*** Opening Data for this exercise ***
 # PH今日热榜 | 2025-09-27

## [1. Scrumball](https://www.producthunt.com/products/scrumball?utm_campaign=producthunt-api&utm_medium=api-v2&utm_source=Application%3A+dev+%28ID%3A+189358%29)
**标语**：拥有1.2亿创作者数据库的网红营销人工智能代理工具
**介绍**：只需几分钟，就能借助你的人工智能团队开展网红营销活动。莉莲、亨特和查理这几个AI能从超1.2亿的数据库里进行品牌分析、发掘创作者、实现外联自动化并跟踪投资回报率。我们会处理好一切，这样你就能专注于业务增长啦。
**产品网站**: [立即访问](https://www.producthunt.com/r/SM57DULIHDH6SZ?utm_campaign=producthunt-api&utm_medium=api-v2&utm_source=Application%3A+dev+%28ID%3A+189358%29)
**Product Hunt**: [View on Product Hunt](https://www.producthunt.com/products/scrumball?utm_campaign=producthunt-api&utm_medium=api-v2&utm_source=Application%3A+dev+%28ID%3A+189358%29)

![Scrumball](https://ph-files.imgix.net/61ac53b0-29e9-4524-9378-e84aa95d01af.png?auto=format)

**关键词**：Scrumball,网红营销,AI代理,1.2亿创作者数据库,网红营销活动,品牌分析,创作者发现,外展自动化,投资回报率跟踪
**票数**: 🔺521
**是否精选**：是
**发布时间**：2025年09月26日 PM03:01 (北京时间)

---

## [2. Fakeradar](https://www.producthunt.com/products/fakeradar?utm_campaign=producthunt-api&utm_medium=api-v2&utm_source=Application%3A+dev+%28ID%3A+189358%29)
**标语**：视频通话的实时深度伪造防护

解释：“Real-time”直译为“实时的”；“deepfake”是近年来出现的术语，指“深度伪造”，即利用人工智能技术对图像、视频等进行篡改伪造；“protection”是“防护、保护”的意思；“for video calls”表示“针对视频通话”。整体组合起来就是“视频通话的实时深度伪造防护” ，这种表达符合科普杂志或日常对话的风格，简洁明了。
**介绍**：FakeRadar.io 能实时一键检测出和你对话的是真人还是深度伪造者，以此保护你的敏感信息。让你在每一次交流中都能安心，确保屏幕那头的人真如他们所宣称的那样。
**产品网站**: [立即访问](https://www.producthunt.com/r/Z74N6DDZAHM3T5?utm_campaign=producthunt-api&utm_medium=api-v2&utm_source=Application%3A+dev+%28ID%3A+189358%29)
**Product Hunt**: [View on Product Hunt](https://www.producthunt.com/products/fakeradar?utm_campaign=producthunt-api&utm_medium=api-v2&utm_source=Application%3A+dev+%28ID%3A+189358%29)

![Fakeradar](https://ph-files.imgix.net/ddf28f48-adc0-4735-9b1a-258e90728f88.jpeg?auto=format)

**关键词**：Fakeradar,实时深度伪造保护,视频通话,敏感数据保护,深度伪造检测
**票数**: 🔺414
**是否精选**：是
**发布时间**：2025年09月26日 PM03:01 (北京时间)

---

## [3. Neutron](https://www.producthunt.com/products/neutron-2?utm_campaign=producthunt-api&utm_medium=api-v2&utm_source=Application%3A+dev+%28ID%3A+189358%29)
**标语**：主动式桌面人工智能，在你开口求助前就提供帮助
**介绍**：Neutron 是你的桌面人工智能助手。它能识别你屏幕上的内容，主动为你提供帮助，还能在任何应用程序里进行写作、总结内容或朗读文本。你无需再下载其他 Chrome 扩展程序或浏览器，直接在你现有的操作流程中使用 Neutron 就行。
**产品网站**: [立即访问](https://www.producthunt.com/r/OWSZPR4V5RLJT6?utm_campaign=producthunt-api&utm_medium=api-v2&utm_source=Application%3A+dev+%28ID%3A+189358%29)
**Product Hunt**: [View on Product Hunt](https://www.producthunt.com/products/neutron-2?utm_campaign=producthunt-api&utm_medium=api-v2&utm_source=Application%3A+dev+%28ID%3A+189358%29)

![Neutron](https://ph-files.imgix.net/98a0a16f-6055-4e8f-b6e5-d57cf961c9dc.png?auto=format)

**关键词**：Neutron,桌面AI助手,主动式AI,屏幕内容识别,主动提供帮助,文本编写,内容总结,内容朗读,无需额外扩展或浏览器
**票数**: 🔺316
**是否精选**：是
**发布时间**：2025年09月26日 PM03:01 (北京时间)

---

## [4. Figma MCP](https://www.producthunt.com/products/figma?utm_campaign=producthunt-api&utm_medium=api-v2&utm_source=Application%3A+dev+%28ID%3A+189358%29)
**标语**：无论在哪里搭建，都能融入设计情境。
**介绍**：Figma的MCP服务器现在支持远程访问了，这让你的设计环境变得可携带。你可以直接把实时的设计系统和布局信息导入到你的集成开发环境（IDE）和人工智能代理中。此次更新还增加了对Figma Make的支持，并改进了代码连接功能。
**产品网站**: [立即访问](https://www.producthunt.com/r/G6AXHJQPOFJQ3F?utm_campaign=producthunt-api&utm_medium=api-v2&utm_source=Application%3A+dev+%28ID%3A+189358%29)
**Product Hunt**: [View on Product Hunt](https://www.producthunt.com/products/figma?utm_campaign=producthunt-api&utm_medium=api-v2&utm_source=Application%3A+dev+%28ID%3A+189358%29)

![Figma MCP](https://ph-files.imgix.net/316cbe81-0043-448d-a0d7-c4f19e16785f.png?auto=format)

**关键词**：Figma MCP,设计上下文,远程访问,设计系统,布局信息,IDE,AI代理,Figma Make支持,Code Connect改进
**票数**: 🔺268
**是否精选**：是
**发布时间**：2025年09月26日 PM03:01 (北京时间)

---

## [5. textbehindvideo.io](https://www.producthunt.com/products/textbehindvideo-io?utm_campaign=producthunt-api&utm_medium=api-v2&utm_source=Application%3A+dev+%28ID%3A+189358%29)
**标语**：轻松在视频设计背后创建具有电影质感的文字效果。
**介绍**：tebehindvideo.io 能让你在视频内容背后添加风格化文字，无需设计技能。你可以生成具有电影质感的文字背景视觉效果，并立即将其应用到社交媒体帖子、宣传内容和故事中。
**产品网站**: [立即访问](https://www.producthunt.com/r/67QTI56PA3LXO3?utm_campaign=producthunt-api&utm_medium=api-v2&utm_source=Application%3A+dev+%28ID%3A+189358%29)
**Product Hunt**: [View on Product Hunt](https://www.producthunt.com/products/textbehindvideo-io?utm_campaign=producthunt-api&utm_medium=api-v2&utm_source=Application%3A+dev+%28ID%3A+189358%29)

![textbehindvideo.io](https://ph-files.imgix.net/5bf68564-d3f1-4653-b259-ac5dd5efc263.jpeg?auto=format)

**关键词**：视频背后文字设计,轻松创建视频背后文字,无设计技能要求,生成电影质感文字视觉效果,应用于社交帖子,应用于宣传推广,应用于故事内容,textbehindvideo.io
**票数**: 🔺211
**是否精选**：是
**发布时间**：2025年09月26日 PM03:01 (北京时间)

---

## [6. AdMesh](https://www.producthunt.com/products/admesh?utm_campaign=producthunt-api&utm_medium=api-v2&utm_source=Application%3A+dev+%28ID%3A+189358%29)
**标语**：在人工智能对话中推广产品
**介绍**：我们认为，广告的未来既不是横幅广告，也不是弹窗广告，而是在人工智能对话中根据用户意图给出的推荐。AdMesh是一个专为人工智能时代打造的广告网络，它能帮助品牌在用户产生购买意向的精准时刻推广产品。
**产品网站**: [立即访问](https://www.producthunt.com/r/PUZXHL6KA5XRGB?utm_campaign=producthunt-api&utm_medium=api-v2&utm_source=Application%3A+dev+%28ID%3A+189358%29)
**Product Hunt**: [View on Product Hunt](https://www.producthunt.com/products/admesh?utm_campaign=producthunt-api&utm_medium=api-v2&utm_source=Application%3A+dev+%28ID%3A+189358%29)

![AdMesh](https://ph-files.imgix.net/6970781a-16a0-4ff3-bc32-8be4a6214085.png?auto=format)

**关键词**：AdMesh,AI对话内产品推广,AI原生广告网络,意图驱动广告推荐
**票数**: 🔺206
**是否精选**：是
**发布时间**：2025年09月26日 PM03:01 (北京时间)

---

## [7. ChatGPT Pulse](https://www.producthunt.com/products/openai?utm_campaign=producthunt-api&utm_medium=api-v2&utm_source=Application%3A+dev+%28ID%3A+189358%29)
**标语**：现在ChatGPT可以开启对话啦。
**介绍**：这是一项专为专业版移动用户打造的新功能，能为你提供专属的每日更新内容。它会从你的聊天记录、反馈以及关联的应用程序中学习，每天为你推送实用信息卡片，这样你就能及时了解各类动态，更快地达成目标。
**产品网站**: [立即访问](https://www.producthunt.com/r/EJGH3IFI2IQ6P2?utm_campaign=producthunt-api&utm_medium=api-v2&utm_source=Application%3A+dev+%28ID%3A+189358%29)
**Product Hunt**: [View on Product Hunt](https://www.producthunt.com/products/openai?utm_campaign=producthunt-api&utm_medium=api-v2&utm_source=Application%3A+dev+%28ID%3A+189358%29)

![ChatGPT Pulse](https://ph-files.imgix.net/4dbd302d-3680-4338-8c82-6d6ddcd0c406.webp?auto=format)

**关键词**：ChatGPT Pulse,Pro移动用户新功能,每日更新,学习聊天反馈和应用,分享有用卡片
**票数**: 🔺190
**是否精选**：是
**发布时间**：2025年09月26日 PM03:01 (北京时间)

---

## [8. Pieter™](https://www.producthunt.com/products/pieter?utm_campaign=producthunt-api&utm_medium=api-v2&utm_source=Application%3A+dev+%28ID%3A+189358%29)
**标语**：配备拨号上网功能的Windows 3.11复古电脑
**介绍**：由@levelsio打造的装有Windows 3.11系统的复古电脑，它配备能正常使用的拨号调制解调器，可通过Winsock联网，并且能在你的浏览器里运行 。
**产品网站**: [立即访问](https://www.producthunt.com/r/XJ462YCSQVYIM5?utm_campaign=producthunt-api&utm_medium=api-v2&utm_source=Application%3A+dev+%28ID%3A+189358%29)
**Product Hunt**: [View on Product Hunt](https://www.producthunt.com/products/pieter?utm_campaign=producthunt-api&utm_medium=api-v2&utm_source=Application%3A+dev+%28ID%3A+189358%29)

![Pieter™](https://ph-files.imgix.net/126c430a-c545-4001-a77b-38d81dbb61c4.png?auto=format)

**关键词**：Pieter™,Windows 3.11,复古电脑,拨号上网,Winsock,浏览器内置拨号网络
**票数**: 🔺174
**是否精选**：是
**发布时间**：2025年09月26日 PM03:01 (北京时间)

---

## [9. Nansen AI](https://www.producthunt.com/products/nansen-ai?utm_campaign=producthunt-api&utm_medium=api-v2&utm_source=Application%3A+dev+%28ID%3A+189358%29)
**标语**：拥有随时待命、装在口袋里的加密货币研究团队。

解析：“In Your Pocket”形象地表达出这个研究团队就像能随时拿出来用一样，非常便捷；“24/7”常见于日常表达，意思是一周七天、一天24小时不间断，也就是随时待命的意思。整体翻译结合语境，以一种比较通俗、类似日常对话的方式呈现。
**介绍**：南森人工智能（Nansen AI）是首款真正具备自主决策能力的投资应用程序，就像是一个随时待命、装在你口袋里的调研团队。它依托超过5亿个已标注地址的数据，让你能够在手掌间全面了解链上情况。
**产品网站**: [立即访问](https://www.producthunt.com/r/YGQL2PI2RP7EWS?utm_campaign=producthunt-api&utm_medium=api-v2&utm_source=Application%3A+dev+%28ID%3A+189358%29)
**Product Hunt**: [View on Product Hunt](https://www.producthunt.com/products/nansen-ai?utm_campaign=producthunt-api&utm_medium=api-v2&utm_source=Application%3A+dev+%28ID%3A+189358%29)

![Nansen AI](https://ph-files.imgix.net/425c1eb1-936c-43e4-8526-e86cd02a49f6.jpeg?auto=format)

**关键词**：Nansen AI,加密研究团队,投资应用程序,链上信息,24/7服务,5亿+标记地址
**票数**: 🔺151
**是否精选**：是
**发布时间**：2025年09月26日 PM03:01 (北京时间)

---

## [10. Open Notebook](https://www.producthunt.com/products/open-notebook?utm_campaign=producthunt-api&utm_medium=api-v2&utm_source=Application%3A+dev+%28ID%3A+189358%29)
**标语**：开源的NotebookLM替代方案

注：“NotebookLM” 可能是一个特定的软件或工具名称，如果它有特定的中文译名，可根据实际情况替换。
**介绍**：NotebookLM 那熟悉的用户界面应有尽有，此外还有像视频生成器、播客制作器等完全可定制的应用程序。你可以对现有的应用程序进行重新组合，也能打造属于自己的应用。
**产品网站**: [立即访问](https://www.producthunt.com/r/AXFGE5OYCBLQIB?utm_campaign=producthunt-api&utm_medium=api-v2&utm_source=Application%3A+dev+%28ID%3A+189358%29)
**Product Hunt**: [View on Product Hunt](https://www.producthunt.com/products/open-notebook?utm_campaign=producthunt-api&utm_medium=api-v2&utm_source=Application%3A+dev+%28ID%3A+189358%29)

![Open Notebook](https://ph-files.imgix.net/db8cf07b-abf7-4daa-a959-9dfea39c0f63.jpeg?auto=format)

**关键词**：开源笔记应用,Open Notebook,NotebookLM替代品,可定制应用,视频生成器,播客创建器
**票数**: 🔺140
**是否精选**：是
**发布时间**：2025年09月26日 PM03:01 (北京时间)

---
*** Closing Data for this exercise ***
> What the task requires:
Going through the lines above one by one, tally those with the word "AI代理" and give only the total.

> Result for this task:
2